### The problem:
Of all the lines below, return only those starting with the line holding "meet accuracy thresholds." and going on through the line holding "This architecture leverages", exactly as written.

### Exercise data:
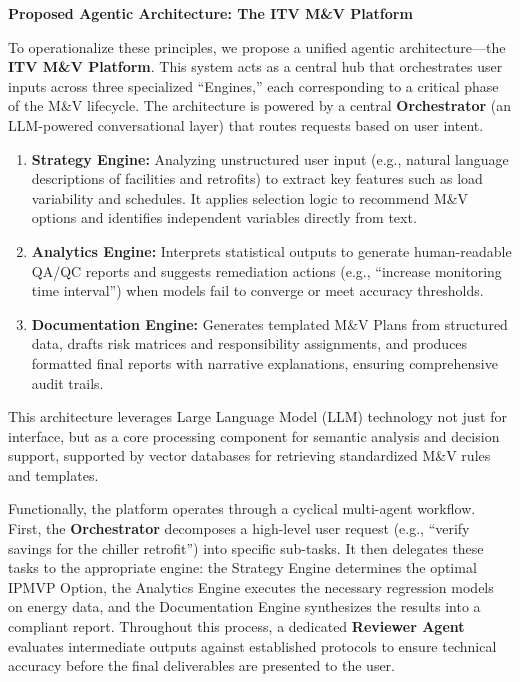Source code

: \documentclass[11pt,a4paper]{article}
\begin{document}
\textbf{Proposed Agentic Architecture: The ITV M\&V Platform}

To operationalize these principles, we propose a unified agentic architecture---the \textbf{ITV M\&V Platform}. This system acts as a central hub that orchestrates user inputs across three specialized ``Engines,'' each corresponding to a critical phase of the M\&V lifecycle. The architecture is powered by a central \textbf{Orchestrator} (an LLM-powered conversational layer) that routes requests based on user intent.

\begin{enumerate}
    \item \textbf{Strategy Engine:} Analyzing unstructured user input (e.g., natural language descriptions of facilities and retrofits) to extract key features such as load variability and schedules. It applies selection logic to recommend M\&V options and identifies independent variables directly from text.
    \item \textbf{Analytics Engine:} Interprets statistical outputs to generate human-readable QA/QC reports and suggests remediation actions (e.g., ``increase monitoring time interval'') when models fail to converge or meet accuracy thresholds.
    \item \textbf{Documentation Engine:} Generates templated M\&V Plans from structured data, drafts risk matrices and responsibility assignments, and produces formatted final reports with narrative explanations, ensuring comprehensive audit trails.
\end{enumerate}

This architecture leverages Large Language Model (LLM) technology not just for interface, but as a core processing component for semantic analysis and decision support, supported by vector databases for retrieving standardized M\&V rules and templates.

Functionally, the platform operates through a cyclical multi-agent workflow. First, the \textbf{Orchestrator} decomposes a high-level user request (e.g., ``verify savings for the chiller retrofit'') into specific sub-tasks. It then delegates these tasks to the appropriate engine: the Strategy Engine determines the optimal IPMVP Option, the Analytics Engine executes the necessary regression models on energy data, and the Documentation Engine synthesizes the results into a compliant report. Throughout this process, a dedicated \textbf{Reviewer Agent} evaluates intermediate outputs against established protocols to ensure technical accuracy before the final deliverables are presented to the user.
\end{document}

### Solution to this exercise:
    \item \textbf{Analytics Engine:} Interprets statistical outputs to generate human-readable QA/QC reports and suggests remediation actions (e.g., ``increase monitoring time interval'') when models fail to converge or meet accuracy thresholds.
    \item \textbf{Documentation Engine:} Generates templated M\&V Plans from structured data, drafts risk matrices and responsibility assignments, and produces formatted final reports with narrative explanations, ensuring comprehensive audit trails.
\end{enumerate}

This architecture leverages Large Language Model (LLM) technology not just for interface, but as a core processing component for semantic analysis and decision support, supported by vector databases for retrieving standardized M\&V rules and templates.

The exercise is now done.